Task prompt:
The pictures must be left out, while the rest of the data is copied exactly.
** Data for this exercise follows **
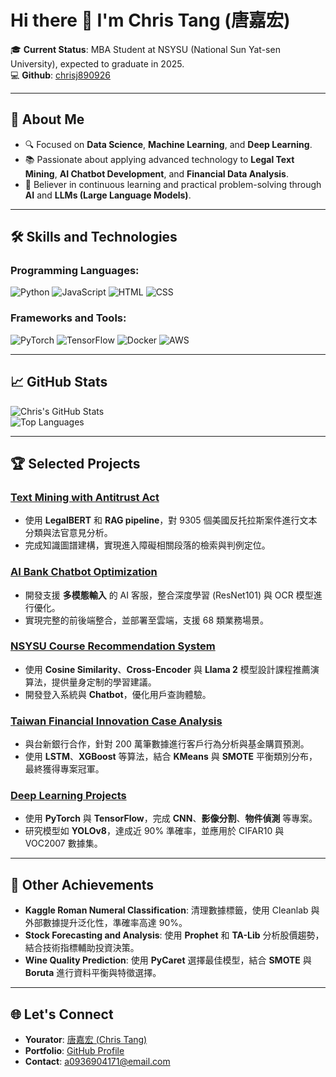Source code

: # Hi there 👋 I'm Chris Tang (唐嘉宏)

🎓 **Current Status**: MBA Student at NSYSU (National Sun Yat-sen University), expected to graduate in 2025.  
💻 **Github**: [chrisj890926](https://github.com/chrisj890926)  

---

## 🚀 About Me  
- 🔍 Focused on **Data Science**, **Machine Learning**, and **Deep Learning**.
- 📚 Passionate about applying advanced technology to **Legal Text Mining**, **AI Chatbot Development**, and **Financial Data Analysis**.
- 🌟 Believer in continuous learning and practical problem-solving through **AI** and **LLMs (Large Language Models)**.

---

## 🛠️ Skills and Technologies  

### Programming Languages:
![Python](https://skillicons.dev/icons?i=python) ![JavaScript](https://skillicons.dev/icons?i=javascript) ![HTML](https://skillicons.dev/icons?i=html) ![CSS](https://skillicons.dev/icons?i=css)

### Frameworks and Tools:
![PyTorch](https://skillicons.dev/icons?i=pytorch) ![TensorFlow](https://skillicons.dev/icons?i=tensorflow) ![Docker](https://skillicons.dev/icons?i=docker) ![AWS](https://skillicons.dev/icons?i=aws)  

---

## 📈 GitHub Stats  
![Chris's GitHub Stats](https://github-readme-stats.vercel.app/api?username=chrisj890926&show_icons=true&theme=transparent)  
![Top Languages](https://github-readme-stats.vercel.app/api/top-langs/?username=chrisj890926&layout=compact&theme=transparent)

---

## 🏆 Selected Projects  

### [Text Mining with Antitrust Act](https://github.com/chrisj890926/Textmining_LLM)  
- 使用 **LegalBERT** 和 **RAG pipeline**，對 9305 個美國反托拉斯案件進行文本分類與法官意見分析。
- 完成知識圖譜建構，實現進入障礙相關段落的檢索與判例定位。  

### [AI Bank Chatbot Optimization](https://github.com/chrisj890926/Fubon_AI_Bank)  
- 開發支援 **多模態輸入** 的 AI 客服，整合深度學習 (ResNet101) 與 OCR 模型進行優化。
- 實現完整的前後端整合，並部署至雲端，支援 68 類業務場景。  

### [NSYSU Course Recommendation System](https://github.com/chrisj890926/Information-Retrieval)  
- 使用 **Cosine Similarity**、**Cross-Encoder** 與 **Llama 2** 模型設計課程推薦演算法，提供量身定制的學習建議。
- 開發登入系統與 **Chatbot**，優化用戶查詢體驗。

### [Taiwan Financial Innovation Case Analysis](https://github.com/chrisj890926/taishin)  
- 與台新銀行合作，針對 200 萬筆數據進行客戶行為分析與基金購買預測。
- 使用 **LSTM**、**XGBoost** 等算法，結合 **KMeans** 與 **SMOTE** 平衡類別分布，最終獲得專案冠軍。

### [Deep Learning Projects](https://github.com/chrisj890926/ML_Course)  
- 使用 **PyTorch** 與 **TensorFlow**，完成 **CNN**、**影像分割**、**物件偵測** 等專案。
- 研究模型如 **YOLOv8**，達成近 90% 準確率，並應用於 CIFAR10 與 VOC2007 數據集。  

---

## 🎯 Other Achievements  
- **Kaggle Roman Numeral Classification**: 清理數據標籤，使用 Cleanlab 與外部數據提升泛化性，準確率高達 90%。  
- **Stock Forecasting and Analysis**: 使用 **Prophet** 和 **TA-Lib** 分析股價趨勢，結合技術指標輔助投資決策。  
- **Wine Quality Prediction**: 使用 **PyCaret** 選擇最佳模型，結合 **SMOTE** 與 **Boruta** 進行資料平衡與特徵選擇。

---

## 🌐 Let's Connect  
- **Yourator**: [唐嘉宏 (Chris Tang)](https://www.yourator.co/r/2cd26f87-8d47-4eb7-88de-c55f3725e4a6)  
- **Portfolio**: [GitHub Profile](https://github.com/chrisj890926)  
- **Contact**: a0936904171@email.com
** End of Data for this exercise **
Task response:
Source code

: # Hi there 👋 I'm Chris Tang (唐嘉宏)

🎓 **Current Status**: MBA Student at NSYSU (National Sun Yat-sen University), expected to graduate in 2025.  
💻 **Github**: [chrisj890926](https://github.com/chrisj890926)  

---

## 🚀 About Me  
- 🔍 Focused on **Data Science**, **Machine Learning**, and **Deep Learning**.
- 📚 Passionate about applying advanced technology to **Legal Text Mining**, **AI Chatbot Development**, and **Financial Data Analysis**.
- 🌟 Believer in continuous learning and practical problem-solving through **AI** and **LLMs (Large Language Models)**.

---

## 🛠️ Skills and Technologies  

### Programming Languages:
![Python](https://skillicons.dev/icons?i=python) ![JavaScript](https://skillicons.dev/icons?i=javascript) ![HTML](https://skillicons.dev/icons?i=html) ![CSS](https://skillicons.dev/icons?i=css)

### Frameworks and Tools:
![PyTorch](https://skillicons.dev/icons?i=pytorch) ![TensorFlow](https://skillicons.dev/icons?i=tensorflow) ![Docker](https://skillicons.dev/icons?i=docker) ![AWS](https://skillicons.dev/icons?i=aws)  

---

## 📈 GitHub Stats  
![Chris's GitHub Stats](https://github-readme-stats.vercel.app/api?username=chrisj890926&show_icons=true&theme=transparent)  
![Top Languages](https://github-readme-stats.vercel.app/api/top-langs/?username=chrisj890926&layout=compact&theme=transparent)

---

## 🏆 Selected Projects  

### [Text Mining with Antitrust Act](https://github.com/chrisj890926/Textmining_LLM)  
- 使用 **LegalBERT** 和 **RAG pipeline**，對 9305 個美國反托拉斯案件進行文本分類與法官意見分析。
- 完成知識圖譜建構，實現進入障礙相關段落的檢索與判例定位。  

### [AI Bank Chatbot Optimization](https://github.com/chrisj890926/Fubon_AI_Bank)  
- 開發支援 **多模態輸入** 的 AI 客服，整合深度學習 (ResNet101) 與 OCR 模型進行優化。
- 實現完整的前後端整合，並部署至雲端，支援 68 類業務場景。  

### [NSYSU Course Recommendation System](https://github.com/chrisj890926/Information-Retrieval)  
- 使用 **Cosine Similarity**、**Cross-Encoder** 與 **Llama 2** 模型設計課程推薦演算法，提供量身定制的學習建議。
- 開發登入系統與 **Chatbot**，優化用戶查詢體驗。

### [Taiwan Financial Innovation Case Analysis](https://github.com/chrisj890926/taishin)  
- 與台新銀行合作，針對 200 萬筆數據進行客戶行為分析與基金購買預測。
- 使用 **LSTM**、**XGBoost** 等算法，結合 **KMeans** 與 **SMOTE** 平衡類別分布，最終獲得專案冠軍。

### [Deep Learning Projects](https://github.com/chrisj890926/ML_Course)  
- 使用 **PyTorch** 與 **TensorFlow**，完成 **CNN**、**影像分割**、**物件偵測** 等專案。
- 研究模型如 **YOLOv8**，達成近 90% 準確率，並應用於 CIFAR10 與 VOC2007 數據集。  

---

## 🎯 Other Achievements  
- **Kaggle Roman Numeral Classification**: 清理數據標籤，使用 Cleanlab 與外部數據提升泛化性，準確率高達 90%。  
- **Stock Forecasting and Analysis**: 使用 **Prophet** 和 **TA-Lib** 分析股價趨勢，結合技術指標輔助投資決策。  
- **Wine Quality Prediction**: 使用 **PyCaret** 選擇最佳模型，結合 **SMOTE** 與 **Boruta** 進行資料平衡與特徵選擇。

---

## 🌐 Let's Connect  
- **Yourator**: [唐嘉宏 (Chris Tang)](https://www.yourator.co/r/2cd26f87-8d47-4eb7-88de-c55f3725e4a6)  
- **Portfolio**: [GitHub Profile](https://github.com/chrisj890926)  
- **Contact**: a0936904171@email.com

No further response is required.